- _ABOUT THIS TASK_:
From the entries below, copy exactly the lines from the one that contains "a collection of" through the one that contains "homomorphisms are induced", both included, and only those.

Stored dataset items:

----

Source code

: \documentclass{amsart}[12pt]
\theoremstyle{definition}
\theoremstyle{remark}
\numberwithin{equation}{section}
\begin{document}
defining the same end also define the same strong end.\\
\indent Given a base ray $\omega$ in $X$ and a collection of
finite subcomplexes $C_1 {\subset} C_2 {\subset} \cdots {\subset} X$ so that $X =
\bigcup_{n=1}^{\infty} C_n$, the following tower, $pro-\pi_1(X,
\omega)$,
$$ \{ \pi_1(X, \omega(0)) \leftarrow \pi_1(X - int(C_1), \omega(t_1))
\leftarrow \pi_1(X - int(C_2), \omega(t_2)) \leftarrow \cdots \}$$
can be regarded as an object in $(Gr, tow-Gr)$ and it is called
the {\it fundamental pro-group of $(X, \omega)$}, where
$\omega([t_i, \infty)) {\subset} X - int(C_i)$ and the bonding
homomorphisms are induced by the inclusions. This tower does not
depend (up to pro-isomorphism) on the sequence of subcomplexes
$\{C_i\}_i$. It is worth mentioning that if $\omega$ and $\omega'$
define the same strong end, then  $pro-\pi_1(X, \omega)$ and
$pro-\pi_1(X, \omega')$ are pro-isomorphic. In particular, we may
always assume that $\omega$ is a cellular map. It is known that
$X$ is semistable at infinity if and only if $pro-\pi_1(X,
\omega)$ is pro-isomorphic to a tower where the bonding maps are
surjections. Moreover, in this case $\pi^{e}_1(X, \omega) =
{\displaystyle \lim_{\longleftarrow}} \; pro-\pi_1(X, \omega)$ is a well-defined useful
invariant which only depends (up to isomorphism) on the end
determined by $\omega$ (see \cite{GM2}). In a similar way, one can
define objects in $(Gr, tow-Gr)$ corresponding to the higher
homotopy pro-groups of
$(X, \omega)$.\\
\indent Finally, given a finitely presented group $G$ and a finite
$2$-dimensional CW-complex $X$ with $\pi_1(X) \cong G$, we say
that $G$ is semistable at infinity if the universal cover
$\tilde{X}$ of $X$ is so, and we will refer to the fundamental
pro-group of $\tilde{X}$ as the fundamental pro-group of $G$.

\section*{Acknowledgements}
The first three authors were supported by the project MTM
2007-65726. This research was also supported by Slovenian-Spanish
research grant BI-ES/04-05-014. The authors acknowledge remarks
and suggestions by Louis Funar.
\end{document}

----

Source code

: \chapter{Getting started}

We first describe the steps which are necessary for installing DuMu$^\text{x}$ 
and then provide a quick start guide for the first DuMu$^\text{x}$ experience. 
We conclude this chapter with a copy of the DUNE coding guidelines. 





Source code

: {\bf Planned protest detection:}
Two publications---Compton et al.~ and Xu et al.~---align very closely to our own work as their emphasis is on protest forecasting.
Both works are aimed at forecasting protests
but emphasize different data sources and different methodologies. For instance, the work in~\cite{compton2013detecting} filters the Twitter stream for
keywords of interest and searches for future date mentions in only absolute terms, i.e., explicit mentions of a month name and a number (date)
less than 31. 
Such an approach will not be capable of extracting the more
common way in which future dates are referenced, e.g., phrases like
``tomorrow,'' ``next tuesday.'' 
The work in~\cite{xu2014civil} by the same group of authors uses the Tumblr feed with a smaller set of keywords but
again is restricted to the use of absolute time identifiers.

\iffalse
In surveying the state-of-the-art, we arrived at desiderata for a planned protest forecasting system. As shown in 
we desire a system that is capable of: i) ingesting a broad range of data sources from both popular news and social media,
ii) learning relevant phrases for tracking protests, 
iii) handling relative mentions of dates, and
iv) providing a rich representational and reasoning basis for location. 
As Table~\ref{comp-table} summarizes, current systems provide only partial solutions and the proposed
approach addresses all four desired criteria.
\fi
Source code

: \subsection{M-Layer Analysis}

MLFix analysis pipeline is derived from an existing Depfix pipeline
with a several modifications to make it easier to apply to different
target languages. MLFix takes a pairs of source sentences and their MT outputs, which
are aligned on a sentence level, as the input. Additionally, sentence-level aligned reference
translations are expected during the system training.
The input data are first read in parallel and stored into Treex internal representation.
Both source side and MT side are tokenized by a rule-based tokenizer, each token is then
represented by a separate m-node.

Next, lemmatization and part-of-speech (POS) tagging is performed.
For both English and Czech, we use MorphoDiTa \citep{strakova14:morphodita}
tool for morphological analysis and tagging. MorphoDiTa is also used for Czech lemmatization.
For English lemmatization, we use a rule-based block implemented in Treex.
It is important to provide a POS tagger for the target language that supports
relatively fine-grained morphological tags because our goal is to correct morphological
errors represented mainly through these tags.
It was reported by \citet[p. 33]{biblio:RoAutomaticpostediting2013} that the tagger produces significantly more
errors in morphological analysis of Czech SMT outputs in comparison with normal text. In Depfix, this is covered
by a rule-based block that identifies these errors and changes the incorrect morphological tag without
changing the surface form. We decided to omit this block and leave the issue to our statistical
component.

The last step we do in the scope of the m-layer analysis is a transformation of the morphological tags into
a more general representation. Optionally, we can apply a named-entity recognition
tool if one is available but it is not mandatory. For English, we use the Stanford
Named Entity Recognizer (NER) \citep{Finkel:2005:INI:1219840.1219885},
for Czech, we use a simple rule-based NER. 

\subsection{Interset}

----

- _TASK RESPONSE_:
\indent Given a base ray $\omega$ in $X$ and a collection of
finite subcomplexes $C_1 {\subset} C_2 {\subset} \cdots {\subset} X$ so that $X =
\bigcup_{n=1}^{\infty} C_n$, the following tower, $pro-\pi_1(X,
\omega)$,
$$ \{ \pi_1(X, \omega(0)) \leftarrow \pi_1(X - int(C_1), \omega(t_1))
\leftarrow \pi_1(X - int(C_2), \omega(t_2)) \leftarrow \cdots \}$$
can be regarded as an object in $(Gr, tow-Gr)$ and it is called
the {\it fundamental pro-group of $(X, \omega)$}, where
$\omega([t_i, \infty)) {\subset} X - int(C_i)$ and the bonding
homomorphisms are induced by the inclusions. This tower does not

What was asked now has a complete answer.